By use of in vitro studies, we have documented that CN inhibition by CsA in whole blood closely reflected the concomitant effect of the drug. The profile of the inhibition of the enzyme activity by CsA in whole blood closely paralleled that in PBMCs. The lag observed with CN inhibition in both matrices may be attributable to the fact that CsA initially binds extracellular components in the plasma (27). However, the CsA concentration that allowed 50% inhibition ([IC.sub.50]) was different, being higher in whole blood than in the PBMC fraction. This reflects the competition for CsA-binding sites outside of the leukocytes, such as in erythrocytes (28, 29), that occurs in whole blood and makes the use of whole blood for in vitro CN activity assays closer to in vivo conditions.

Although this is the first formal report of an in vitro comparison between the [IC.sub.50] for CN activity in whole blood and the PBMC fraction, other investigators have shown [IC.sub.50] values in PBMC samples quite lower than the value we estimated here (30). It should be noted, however, that in the other study (30), the 95% confidence interval for the [IC.sub.50] was quite wide (42-245 [micro]g/L) compared with our finding (212-266 [micro]/L). This may reflect the interindividual variability of basal CN activity, which translates into different CsA concentrations required to achieve the [IC.sub.50]. Together these findings indicate that, in vitro, a narrow window of CsA concentrations that would provide 50% inhibition of CN activity cannot be defined, thus probably hampering the in vivo use of target [IC.sub.50] values for a given population of transplant patients as a guide for drug dosing.

Previous studies have documented that inhibition of cellular CN by CsA closely parallels the inhibition of T-cell activation, measured as interleukin-2 generation (15), suggesting that measurement of the enzyme activity might help in monitoring of the immune effects of CsA in vivo.
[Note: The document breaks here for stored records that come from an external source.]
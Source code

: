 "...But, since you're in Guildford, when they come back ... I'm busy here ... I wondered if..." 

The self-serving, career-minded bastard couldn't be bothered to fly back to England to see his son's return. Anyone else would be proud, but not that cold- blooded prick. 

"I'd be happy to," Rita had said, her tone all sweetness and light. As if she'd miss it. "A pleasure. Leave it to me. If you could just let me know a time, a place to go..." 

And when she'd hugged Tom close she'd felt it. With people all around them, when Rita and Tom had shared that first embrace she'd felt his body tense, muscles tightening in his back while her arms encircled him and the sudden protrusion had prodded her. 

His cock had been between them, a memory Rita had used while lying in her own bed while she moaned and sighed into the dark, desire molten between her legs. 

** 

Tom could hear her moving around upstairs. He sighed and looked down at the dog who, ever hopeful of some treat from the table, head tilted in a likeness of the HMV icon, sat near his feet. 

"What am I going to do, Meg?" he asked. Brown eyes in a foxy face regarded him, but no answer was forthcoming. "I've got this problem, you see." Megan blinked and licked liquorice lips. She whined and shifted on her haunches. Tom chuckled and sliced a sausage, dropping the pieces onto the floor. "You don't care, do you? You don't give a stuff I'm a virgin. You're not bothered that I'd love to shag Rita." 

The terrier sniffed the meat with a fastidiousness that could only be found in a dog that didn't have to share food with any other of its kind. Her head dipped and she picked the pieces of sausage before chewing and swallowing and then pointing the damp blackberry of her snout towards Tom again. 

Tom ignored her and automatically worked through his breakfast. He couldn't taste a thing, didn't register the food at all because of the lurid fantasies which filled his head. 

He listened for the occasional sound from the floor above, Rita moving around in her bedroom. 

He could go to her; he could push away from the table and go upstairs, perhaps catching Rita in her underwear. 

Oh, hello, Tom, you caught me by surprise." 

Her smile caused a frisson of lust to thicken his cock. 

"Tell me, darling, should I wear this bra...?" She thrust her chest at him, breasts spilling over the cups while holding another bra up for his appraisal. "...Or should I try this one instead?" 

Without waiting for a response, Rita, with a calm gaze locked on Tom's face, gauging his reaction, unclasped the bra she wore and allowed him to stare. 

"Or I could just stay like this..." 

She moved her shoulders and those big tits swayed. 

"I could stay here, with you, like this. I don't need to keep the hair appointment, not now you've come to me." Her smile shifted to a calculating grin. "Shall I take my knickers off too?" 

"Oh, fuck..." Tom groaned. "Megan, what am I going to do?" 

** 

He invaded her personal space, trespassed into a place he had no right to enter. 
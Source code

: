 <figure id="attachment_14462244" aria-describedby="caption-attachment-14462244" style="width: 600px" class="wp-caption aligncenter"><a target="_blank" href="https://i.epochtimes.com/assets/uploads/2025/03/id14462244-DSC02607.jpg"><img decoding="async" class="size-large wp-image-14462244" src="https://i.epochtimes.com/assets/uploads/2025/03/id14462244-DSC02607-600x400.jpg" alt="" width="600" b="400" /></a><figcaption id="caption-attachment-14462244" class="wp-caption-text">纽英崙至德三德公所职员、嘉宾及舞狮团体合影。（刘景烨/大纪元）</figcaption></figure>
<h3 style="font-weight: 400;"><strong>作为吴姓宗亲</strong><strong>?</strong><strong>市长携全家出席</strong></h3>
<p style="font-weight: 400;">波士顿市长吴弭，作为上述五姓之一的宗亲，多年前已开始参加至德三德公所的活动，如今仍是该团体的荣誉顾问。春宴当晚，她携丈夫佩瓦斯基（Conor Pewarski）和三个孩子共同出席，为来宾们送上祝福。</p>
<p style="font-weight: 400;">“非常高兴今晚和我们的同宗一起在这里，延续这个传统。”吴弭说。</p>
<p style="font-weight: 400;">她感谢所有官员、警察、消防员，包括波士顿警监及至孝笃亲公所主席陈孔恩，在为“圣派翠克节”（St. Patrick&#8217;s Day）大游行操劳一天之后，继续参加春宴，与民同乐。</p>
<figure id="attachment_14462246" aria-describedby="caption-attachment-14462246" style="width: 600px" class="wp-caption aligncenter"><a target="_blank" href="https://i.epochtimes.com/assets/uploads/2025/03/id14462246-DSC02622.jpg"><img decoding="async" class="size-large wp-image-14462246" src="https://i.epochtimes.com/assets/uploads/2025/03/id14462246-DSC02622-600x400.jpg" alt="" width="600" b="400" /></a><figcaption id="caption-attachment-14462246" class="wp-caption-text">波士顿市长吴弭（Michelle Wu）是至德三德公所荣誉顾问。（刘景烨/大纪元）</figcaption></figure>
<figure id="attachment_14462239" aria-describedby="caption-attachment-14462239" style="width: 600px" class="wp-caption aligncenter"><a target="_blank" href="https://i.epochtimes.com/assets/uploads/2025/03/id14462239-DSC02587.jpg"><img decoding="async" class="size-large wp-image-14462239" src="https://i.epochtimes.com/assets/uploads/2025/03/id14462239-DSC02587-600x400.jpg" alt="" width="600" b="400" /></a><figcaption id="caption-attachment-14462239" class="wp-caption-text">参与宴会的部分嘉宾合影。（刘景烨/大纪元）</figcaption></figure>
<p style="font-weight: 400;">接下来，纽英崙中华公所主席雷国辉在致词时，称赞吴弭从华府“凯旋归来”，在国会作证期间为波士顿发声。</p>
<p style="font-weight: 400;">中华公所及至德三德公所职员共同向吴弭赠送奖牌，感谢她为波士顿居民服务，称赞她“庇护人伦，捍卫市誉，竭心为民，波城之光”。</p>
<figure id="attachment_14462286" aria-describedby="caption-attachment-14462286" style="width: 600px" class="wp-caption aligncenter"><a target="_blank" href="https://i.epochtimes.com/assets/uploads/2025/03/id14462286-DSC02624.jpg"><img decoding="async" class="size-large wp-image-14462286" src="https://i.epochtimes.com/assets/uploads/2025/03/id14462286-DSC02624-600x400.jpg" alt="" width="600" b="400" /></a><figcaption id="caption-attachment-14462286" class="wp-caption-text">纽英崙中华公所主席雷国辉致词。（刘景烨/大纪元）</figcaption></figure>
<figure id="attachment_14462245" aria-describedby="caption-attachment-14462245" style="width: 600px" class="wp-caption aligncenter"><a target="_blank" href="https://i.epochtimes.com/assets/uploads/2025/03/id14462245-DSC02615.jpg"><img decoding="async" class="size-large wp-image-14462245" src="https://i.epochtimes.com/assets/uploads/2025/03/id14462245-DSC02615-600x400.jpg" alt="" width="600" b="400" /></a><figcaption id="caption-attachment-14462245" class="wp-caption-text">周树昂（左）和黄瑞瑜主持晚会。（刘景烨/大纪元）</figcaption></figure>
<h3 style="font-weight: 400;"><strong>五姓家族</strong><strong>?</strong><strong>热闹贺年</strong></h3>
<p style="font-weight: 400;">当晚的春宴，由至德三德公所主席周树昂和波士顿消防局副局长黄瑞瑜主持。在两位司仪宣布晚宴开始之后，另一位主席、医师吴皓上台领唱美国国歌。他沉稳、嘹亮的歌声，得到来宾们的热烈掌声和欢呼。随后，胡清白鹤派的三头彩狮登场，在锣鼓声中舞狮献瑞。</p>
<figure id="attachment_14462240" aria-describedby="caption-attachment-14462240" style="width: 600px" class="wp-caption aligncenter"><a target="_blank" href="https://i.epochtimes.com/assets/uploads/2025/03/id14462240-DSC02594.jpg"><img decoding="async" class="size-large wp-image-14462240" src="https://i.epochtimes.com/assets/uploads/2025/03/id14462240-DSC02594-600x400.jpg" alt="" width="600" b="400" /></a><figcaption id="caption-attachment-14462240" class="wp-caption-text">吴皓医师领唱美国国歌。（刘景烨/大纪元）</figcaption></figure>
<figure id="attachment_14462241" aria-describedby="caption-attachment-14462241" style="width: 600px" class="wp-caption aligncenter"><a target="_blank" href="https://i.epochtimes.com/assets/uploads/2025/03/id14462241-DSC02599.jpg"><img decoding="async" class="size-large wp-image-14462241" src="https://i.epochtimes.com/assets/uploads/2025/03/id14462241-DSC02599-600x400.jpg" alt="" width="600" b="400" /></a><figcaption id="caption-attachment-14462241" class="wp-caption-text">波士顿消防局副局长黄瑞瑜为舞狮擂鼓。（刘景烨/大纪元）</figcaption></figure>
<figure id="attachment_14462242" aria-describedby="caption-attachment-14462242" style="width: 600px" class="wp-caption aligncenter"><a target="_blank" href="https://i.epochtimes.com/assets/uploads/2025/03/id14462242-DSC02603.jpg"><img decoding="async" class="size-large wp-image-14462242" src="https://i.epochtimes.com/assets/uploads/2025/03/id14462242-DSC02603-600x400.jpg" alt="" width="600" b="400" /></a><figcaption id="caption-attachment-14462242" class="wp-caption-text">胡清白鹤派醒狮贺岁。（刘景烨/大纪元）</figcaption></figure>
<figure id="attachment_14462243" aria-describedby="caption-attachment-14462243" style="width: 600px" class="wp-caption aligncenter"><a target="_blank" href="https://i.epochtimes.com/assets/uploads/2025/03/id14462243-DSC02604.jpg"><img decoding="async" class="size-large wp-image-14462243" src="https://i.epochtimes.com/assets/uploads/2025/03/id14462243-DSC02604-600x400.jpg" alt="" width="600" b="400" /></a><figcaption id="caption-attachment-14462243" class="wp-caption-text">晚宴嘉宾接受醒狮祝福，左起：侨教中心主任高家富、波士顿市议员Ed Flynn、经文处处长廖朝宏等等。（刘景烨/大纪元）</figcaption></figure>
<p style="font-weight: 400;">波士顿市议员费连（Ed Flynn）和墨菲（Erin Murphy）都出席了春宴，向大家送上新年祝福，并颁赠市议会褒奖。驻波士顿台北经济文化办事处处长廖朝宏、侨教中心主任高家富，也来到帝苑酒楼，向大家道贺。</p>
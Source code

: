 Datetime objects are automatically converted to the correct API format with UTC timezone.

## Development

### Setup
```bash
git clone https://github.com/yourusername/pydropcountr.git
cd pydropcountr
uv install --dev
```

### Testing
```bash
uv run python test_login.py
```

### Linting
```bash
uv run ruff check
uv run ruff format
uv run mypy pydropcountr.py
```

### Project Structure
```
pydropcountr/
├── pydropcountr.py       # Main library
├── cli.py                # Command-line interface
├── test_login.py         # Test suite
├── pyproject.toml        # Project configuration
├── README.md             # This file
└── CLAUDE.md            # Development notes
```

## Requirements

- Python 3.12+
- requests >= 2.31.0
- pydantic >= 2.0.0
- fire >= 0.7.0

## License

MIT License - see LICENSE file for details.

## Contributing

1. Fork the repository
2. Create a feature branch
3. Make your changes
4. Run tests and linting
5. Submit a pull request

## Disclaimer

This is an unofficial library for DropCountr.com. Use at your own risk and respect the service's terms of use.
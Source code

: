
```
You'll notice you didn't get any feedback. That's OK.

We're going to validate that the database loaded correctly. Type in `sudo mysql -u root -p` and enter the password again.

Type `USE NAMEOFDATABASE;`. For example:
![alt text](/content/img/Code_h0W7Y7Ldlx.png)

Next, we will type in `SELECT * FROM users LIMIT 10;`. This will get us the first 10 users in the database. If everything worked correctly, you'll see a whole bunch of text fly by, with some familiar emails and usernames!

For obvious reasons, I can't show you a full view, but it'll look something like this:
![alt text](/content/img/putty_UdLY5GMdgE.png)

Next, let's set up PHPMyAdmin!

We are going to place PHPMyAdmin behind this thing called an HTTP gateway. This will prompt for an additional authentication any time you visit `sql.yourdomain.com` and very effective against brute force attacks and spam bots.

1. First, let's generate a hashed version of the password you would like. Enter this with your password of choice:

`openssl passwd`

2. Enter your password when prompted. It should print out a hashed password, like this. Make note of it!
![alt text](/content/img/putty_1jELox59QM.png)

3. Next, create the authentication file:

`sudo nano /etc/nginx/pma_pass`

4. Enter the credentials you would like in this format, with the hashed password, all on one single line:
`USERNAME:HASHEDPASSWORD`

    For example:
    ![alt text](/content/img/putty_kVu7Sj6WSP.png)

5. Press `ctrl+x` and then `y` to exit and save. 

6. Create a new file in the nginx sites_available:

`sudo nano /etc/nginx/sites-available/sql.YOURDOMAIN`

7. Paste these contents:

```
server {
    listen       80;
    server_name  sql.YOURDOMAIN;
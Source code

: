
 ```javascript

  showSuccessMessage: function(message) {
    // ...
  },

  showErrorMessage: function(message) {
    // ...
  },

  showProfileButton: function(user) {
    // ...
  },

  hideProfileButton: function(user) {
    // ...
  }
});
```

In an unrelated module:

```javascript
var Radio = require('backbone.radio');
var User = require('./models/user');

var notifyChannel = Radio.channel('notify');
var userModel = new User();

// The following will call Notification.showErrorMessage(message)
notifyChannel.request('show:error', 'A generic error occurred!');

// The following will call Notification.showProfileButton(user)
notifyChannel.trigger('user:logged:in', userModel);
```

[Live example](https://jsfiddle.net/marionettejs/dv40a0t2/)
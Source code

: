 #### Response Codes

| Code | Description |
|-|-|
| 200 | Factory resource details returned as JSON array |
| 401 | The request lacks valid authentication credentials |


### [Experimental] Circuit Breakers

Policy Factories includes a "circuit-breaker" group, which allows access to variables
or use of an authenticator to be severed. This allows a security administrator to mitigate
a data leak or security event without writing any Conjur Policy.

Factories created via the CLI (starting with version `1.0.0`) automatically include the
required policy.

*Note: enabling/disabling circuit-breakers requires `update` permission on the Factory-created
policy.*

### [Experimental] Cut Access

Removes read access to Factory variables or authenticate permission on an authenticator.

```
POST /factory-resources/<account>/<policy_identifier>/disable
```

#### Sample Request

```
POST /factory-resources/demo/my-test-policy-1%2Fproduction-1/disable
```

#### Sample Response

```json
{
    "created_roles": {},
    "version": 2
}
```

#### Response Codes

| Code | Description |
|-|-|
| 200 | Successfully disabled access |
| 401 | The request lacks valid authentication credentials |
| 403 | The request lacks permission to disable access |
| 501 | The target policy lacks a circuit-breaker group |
This is indirectly supported by the present in vivo findings that baseline CN activity in whole-blood samples from renal transplant patients on chronic CsA who did not experience recent graft rejection was numerically lower than in healthy individuals. We also found in these patients a progressive reduction of CN activity in whole blood associated with a parallel increase in CsA blood concentration after drug administration; this decrease in CN activity rapidly reversed as CsA concentrations fell. The temporal relationship between CN inhibition and changes in CsA concentration was, however, closer when the enzyme activity was measured in whole blood rather than in the PBMC fraction. This again may reflect the competitive effect of CsA-binding sites outside the leukocytes, which leads to a delay of CN inhibition in white blood cells. This is at variance with a previous observation in children with renal transplants in whom no lag between peak CN inhibition in peripheral blood leukocytes and CsA blood concentration was documented (31). Minimal data are also available in adult patients, but inconsistent results were achieved concerning the relative time of peaking of these two variables (17, 25). These discrepancies may reflect a different CsA metabolism in children vs adult patients (32), or in adults, interindividual variability in blood microenvironment that may affect the rapidity at which CsA reaches the leukocytes and thus inhibits CN enzyme activity.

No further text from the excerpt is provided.